What steps can you take today to keep your metabolism fired up?
1) Exercise: whatever activity you enjoy that is able to get your heart rate up and challenge your muscles. It is critical to continue this activity consistently above all else! Your body needs to move every day. I would prefer that someone did 10 to 30 minutes of activity everyday, versus 90 minutes one day a week. Ultimately, any exercise you choose should be sustainable over the long run. It may be an accomplishment to finish a marathon, but most people will not be able to sustain that level of activity.

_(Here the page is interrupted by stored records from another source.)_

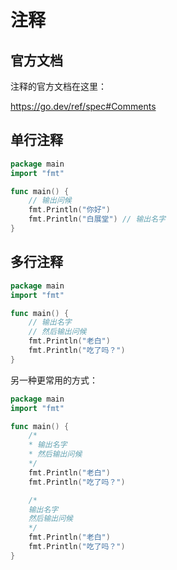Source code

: # 注释

## 官方文档

注释的官方文档在这里：

<a href="https://go.dev/ref/spec#Comments">https://go.dev/ref/spec#Comments</a>

## 单行注释

<div class="run"></div>

```go
package main
import "fmt"

func main() {
    // 输出问候
    fmt.Println("你好")
    fmt.Println("白展堂") // 输出名字
}
```

## 多行注释

<div class="run"></div>

```go
package main
import "fmt"

func main() {
    // 输出名字
    // 然后输出问候
    fmt.Println("老白")
    fmt.Println("吃了吗？")
}
```

另一种更常用的方式：

<div class="run"></div>

```go
package main
import "fmt"

func main() {
    /*
    * 输出名字
    * 然后输出问候
    */
    fmt.Println("老白")
    fmt.Println("吃了吗？")

    /*
    输出名字
    然后输出问候
    */
    fmt.Println("老白")
    fmt.Println("吃了吗？")
}
```
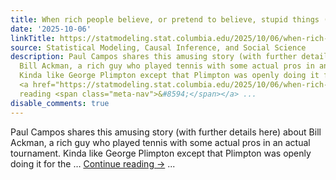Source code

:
 ```yaml
---
title: When rich people believe, or pretend to believe, stupid things (tennis edition)
date: '2025-10-06'
linkTitle: https://statmodeling.stat.columbia.edu/2025/10/06/when-rich-people-believe-or-pretend-to-believe-stupid-things/
source: Statistical Modeling, Causal Inference, and Social Science
description: Paul Campos shares this amusing story (with further details here) about
  Bill Ackman, a rich guy who played tennis with some actual pros in an actual tournament.
  Kinda like George Plimpton except that Plimpton was openly doing it for the &#8230;
  <a href="https://statmodeling.stat.columbia.edu/2025/10/06/when-rich-people-believe-or-pretend-to-believe-stupid-things/">Continue
  reading <span class="meta-nav">&#8594;</span></a> ...
disable_comments: true
---
```

Paul Campos shares this amusing story (with further details here) about Bill Ackman, a rich guy who played tennis with some actual pros in an actual tournament. Kinda like George Plimpton except that Plimpton was openly doing it for the &#8230; <a href="https://statmodeling.stat.columbia.edu/2025/10/06/when-rich-people-believe-or-pretend-to-believe-stupid-things/">Continue reading <span class="meta-nav">&#8594;</span></a> ...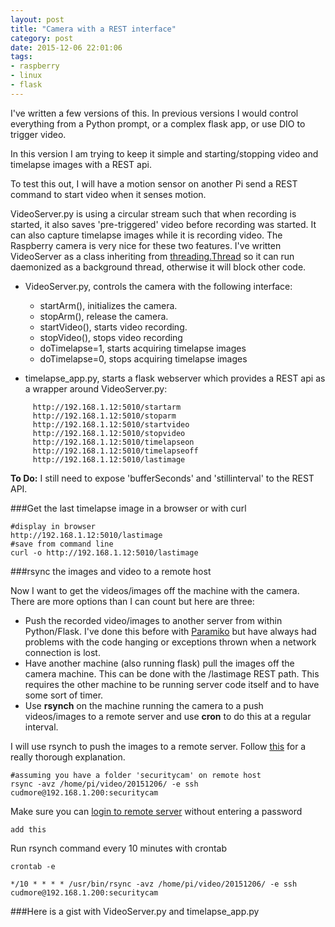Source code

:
 ```yaml
---
layout: post
title: "Camera with a REST interface"
category: post
date: 2015-12-06 22:01:06
tags:
- raspberry
- linux
- flask
---
```


I've written a few versions of this. In previous versions I would control everything from a Python prompt, or a complex flask app, or use DIO to trigger video.

In this version I am trying to keep it simple and starting/stopping video and timelapse images with a REST api.

To test this out, I will have a motion sensor on another Pi send a REST command to start video when it senses motion.

VideoServer.py is using a circular stream such that when recording is started, it also saves 'pre-triggered' video before recording was started. It can also capture timelapse images while it is recording video. The Raspberry camera is very nice for these two features. I've written VideoServer as a class inheriting from [threading.Thread](https://docs.python.org/2/library/threading.html) so it can run daemonized as a background thread, otherwise it will block other code.

 - VideoServer.py, controls the camera with the following interface:
   - startArm(), initializes the camera.
   - stopArm(), release the camera.
   - startVideo(), starts video recording.
   - stopVideo(), stops video recording
   - doTimelapse=1, starts acquiring timelapse images
   - doTimelapse=0, stops acquiring timelapse images
   
 - timelapse_app.py, starts a flask webserver which provides a REST api as a wrapper around VideoServer.py:
 
```
     http://192.168.1.12:5010/startarm
     http://192.168.1.12:5010/stoparm
     http://192.168.1.12:5010/startvideo
     http://192.168.1.12:5010/stopvideo
     http://192.168.1.12:5010/timelapseon
     http://192.168.1.12:5010/timelapseoff
     http://192.168.1.12:5010/lastimage
```

**To Do:** I still need to expose 'bufferSeconds' and 'stillinterval' to the REST API.

###Get the last timelapse image in a browser or with curl

```
#display in browser
http://192.168.1.12:5010/lastimage
#save from command line
curl -o http://192.168.1.12:5010/lastimage
```

###rsync the images and video to a remote host

Now I want to get the videos/images off the machine with the camera. There are more options than I can count but here are three:

 - Push the recorded video/images to another server from within Python/Flask. I've done this before with [Paramiko](http://www.paramiko.org) but have always had problems with the code hanging or exceptions thrown when a network connection is lost. 
 - Have another machine (also running flask) pull the images off the camera machine. This can be done with the /lastimage REST path. This requires the other machine to be running server code itself and to have some sort of timer.
 - Use **rsynch** on the machine running the camera to a push videos/images to a remote server and use **cron** to do this at a regular interval.

I will use rsynch to push the images to a remote server. Follow [this](http://troy.jdmz.net/rsync/index.html) for a really thorough explanation.

```
#assuming you have a folder 'securitycam' on remote host
rsync -avz /home/pi/video/20151206/ -e ssh cudmore@192.168.1.200:securitycam
```

Make sure you can [login to remote server](http://127.0.0.1:4000/post/2015/05/04/Auto-login-to-ssh-server/) without entering a password

```
add this
```

Run rsynch command every 10 minutes with crontab

```
crontab -e
```

```
*/10 * * * * /usr/bin/rsync -avz /home/pi/video/20151206/ -e ssh cudmore@192.168.1.200:securitycam
```

###Here is a gist with VideoServer.py and timelapse_app.py

<script src="https://gist.github.com/cudmore/c4ab92d288cfd1778be5.js"></script>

2) Diet: when it comes to building muscle, protein quantity and quality are critical. 30 to 50 grams of protein at each meal is a wide range to shoot for. Quality of protein is also critical, there may be protein in grains and vegetables, but your ability to utilize that protein may be very different than the protein you get from an egg for example. Personalization of these recommendations are key. Many factors affect your personal ability to digest and ultimately use protein that you are consuming.

3) Sleep: this is actually the main time that you rebuild and grow muscle, assuming you have stimulated it during the day! In addition, sleep impacts hormones such as cortisol and insulin that are also necessary to be in balance for muscle growth to occur.

Final takeaway: There are things that we can’t control as we age, but maintaining a healthy metabolism doesn’t have to be one of them. Stand don’t sit, consume high quality protein and make sleep a priority.